Go to the line containing "<summary>🔗 <b>Bridge Funds</b></summary>" in the records below and print it and every following line exactly, on through the line containing "In this capstone", then stop.
%%
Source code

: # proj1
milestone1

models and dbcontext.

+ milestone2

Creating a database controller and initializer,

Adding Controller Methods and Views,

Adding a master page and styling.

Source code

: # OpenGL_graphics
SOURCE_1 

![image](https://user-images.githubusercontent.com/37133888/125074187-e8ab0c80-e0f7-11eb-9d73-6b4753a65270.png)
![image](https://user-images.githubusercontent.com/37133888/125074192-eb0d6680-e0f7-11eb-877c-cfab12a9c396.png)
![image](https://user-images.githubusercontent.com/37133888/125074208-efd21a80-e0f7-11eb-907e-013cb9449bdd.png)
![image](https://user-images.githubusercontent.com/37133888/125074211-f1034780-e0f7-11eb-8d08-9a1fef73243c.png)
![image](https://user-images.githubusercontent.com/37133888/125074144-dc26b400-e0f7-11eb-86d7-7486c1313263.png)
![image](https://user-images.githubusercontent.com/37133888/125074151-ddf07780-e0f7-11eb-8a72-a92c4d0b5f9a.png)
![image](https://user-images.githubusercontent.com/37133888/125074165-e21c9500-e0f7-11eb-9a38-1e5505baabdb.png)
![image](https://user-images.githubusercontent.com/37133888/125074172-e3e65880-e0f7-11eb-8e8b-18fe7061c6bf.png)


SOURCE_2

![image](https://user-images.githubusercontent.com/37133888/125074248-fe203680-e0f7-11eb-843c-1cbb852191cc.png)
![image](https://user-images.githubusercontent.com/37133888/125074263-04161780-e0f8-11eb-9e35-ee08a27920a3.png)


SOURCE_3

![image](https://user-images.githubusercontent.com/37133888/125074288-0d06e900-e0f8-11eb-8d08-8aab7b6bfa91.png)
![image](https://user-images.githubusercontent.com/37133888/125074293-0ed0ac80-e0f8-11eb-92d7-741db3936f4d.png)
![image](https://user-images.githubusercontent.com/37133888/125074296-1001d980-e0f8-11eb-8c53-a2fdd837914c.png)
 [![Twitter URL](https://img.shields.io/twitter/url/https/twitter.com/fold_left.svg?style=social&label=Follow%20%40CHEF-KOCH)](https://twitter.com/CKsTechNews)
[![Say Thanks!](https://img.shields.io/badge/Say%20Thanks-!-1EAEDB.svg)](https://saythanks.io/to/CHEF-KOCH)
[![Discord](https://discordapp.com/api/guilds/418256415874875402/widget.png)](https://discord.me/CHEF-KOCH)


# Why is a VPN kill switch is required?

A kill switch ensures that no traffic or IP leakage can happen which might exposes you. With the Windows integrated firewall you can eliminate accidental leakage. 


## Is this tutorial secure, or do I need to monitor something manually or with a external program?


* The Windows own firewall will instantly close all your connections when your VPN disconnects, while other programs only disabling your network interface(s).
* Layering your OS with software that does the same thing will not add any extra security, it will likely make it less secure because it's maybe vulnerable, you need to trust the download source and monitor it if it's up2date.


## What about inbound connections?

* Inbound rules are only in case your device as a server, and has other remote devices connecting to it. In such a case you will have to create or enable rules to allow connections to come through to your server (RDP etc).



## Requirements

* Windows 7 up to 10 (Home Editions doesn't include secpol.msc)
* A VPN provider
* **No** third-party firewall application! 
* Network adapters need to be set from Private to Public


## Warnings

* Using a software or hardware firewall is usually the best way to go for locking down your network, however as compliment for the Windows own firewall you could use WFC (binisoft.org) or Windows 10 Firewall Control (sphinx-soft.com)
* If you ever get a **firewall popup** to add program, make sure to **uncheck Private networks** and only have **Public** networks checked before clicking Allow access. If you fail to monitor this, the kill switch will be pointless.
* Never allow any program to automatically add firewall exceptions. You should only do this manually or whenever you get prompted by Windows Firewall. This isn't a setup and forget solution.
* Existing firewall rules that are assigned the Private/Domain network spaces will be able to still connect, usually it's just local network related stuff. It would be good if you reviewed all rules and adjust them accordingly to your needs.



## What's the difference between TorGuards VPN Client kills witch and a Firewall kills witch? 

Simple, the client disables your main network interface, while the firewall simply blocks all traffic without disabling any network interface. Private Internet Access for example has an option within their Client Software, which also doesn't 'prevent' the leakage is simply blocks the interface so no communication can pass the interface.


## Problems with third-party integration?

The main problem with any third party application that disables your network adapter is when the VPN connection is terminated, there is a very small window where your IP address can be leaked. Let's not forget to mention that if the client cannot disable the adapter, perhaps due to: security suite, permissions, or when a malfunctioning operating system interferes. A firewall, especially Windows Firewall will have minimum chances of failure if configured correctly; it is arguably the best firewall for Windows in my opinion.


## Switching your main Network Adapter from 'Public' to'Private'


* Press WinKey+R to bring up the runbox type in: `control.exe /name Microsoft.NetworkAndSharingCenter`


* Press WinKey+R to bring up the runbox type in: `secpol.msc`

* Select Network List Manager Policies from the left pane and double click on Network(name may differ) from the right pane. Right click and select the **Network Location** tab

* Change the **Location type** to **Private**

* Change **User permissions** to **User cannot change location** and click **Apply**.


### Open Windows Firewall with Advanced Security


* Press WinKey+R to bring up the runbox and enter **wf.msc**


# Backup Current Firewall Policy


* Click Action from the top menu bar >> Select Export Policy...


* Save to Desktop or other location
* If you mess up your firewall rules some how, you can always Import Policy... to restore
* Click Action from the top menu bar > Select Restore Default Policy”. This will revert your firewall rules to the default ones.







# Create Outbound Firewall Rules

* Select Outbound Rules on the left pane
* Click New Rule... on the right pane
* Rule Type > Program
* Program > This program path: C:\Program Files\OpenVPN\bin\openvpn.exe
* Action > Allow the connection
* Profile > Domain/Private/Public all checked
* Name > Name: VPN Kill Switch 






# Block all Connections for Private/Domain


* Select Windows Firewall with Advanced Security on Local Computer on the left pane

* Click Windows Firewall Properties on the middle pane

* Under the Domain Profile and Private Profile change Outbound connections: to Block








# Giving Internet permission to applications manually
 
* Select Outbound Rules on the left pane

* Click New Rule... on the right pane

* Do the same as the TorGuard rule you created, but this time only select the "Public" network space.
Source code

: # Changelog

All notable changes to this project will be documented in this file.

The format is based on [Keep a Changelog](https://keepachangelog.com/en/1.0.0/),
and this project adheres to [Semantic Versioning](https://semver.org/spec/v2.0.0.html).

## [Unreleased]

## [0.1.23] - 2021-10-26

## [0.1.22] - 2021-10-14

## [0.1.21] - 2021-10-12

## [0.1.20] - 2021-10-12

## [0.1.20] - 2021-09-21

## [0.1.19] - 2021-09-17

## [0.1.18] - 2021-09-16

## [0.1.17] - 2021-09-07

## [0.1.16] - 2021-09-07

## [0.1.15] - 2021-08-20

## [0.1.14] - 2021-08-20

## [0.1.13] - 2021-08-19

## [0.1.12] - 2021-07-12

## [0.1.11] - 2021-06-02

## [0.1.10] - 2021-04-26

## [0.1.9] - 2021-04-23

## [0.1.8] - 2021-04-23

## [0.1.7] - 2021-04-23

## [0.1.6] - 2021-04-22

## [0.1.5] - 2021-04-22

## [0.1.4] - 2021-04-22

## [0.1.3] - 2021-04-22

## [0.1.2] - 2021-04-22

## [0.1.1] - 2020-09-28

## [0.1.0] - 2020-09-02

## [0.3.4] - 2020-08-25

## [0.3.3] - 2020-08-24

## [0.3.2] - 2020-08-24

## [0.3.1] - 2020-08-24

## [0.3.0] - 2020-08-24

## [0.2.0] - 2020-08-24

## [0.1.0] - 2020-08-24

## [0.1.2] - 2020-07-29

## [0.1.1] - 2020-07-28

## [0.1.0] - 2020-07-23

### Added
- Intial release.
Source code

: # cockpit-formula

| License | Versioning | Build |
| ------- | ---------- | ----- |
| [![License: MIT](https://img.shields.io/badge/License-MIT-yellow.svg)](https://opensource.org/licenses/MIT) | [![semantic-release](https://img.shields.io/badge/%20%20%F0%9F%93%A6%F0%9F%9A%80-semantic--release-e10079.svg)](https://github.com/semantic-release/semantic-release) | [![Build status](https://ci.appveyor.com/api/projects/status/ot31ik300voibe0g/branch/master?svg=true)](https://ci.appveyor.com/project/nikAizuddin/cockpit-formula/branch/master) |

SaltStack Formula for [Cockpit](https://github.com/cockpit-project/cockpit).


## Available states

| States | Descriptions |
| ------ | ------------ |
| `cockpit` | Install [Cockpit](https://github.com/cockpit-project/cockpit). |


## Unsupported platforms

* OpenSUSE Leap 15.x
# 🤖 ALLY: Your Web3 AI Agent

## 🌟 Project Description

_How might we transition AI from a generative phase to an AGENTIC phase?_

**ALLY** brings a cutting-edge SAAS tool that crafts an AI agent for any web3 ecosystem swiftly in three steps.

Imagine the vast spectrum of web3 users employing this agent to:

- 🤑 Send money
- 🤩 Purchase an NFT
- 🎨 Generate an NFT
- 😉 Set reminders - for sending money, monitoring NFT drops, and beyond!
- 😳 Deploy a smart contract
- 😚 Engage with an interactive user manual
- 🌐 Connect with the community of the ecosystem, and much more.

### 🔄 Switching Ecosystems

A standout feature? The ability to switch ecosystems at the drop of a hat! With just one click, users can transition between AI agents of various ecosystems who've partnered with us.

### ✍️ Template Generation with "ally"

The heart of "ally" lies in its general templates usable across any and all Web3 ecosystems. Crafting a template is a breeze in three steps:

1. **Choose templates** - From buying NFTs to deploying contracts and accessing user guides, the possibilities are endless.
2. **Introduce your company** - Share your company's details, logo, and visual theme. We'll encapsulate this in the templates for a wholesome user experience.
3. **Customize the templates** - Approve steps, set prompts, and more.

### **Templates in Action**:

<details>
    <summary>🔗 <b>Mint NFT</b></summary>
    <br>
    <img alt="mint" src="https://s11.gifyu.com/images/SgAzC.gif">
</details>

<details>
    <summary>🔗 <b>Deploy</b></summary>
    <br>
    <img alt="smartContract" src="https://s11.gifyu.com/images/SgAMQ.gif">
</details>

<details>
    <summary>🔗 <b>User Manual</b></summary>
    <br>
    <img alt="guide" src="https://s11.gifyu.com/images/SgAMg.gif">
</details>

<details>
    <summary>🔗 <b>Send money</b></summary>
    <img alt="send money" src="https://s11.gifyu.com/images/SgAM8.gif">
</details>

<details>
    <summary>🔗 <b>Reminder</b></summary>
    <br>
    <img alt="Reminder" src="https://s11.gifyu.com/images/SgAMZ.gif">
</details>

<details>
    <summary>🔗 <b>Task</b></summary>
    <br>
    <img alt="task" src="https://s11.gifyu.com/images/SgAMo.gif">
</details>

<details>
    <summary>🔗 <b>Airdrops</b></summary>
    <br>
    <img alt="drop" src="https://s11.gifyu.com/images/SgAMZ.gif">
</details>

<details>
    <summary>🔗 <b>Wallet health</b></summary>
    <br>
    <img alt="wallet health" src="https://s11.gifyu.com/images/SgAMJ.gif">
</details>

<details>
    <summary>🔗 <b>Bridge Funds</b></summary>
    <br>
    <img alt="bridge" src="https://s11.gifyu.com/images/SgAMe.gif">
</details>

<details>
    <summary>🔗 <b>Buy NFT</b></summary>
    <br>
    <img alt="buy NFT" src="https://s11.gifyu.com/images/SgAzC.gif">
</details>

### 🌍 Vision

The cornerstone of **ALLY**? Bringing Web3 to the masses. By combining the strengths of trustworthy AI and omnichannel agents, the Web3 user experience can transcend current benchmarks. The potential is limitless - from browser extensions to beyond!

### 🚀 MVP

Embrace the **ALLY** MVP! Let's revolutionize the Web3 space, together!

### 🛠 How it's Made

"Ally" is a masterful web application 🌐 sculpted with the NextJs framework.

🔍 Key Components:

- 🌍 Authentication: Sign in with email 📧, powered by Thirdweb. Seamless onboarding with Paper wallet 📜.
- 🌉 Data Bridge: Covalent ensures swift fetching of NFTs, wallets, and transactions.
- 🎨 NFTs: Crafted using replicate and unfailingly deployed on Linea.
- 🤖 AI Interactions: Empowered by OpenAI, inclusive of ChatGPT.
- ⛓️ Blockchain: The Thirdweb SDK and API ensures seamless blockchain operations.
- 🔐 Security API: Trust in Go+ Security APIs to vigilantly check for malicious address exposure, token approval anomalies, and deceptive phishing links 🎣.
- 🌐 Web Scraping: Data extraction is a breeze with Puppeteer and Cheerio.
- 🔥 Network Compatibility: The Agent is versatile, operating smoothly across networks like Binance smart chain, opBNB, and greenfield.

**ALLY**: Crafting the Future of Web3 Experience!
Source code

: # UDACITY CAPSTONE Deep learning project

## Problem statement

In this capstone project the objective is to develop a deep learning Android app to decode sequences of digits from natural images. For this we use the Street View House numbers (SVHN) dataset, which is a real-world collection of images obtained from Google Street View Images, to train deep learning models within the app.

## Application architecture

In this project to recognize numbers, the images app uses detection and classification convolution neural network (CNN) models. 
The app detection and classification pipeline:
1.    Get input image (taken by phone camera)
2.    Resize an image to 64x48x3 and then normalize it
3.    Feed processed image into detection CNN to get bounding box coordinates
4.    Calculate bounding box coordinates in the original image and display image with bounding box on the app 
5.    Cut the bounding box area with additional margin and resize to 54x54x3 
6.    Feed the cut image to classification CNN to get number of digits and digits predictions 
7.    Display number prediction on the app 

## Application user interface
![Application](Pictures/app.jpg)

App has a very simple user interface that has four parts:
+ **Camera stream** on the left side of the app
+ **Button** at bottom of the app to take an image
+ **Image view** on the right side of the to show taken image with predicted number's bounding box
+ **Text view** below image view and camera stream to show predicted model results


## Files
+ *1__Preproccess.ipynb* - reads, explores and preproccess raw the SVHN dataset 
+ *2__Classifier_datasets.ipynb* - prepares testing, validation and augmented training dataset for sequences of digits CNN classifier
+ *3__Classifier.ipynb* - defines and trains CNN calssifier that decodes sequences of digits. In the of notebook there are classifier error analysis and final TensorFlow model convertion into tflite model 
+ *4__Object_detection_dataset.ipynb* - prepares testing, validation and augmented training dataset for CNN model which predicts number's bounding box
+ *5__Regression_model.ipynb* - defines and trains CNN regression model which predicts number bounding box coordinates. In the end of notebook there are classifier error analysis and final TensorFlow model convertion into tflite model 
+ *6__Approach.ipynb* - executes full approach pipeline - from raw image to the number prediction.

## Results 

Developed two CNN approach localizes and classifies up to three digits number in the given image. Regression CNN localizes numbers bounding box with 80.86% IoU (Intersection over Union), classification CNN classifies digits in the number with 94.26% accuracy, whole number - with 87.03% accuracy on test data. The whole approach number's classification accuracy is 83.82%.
%%
* _Reply to the task_
    <summary>🔗 <b>Bridge Funds</b></summary>
    <br>
    <img alt="bridge" src="https://s11.gifyu.com/images/SgAMe.gif">
</details>

<details>
    <summary>🔗 <b>Buy NFT</b></summary>
    <br>
    <img alt="buy NFT" src="https://s11.gifyu.com/images/SgAzC.gif">
</details>

### 🌍 Vision

The cornerstone of **ALLY**? Bringing Web3 to the masses. By combining the strengths of trustworthy AI and omnichannel agents, the Web3 user experience can transcend current benchmarks. The potential is limitless - from browser extensions to beyond!

### 🚀 MVP

Embrace the **ALLY** MVP! Let's revolutionize the Web3 space, together!

### 🛠 How it's Made

"Ally" is a masterful web application 🌐 sculpted with the NextJs framework.

🔍 Key Components:

- 🌍 Authentication: Sign in with email 📧, powered by Thirdweb. Seamless onboarding with Paper wallet 📜.
- 🌉 Data Bridge: Covalent ensures swift fetching of NFTs, wallets, and transactions.
- 🎨 NFTs: Crafted using replicate and unfailingly deployed on Linea.
- 🤖 AI Interactions: Empowered by OpenAI, inclusive of ChatGPT.
- ⛓️ Blockchain: The Thirdweb SDK and API ensures seamless blockchain operations.
- 🔐 Security API: Trust in Go+ Security APIs to vigilantly check for malicious address exposure, token approval anomalies, and deceptive phishing links 🎣.
- 🌐 Web Scraping: Data extraction is a breeze with Puppeteer and Cheerio.
- 🔥 Network Compatibility: The Agent is versatile, operating smoothly across networks like Binance smart chain, opBNB, and greenfield.

**ALLY**: Crafting the Future of Web3 Experience!
Source code

: # UDACITY CAPSTONE Deep learning project

## Problem statement

In this capstone project the objective is to develop a deep learning Android app to decode sequences of digits from natural images. For this we use the Street View House numbers (SVHN) dataset, which is a real-world collection of images obtained from Google Street View Images, to train deep learning models within the app.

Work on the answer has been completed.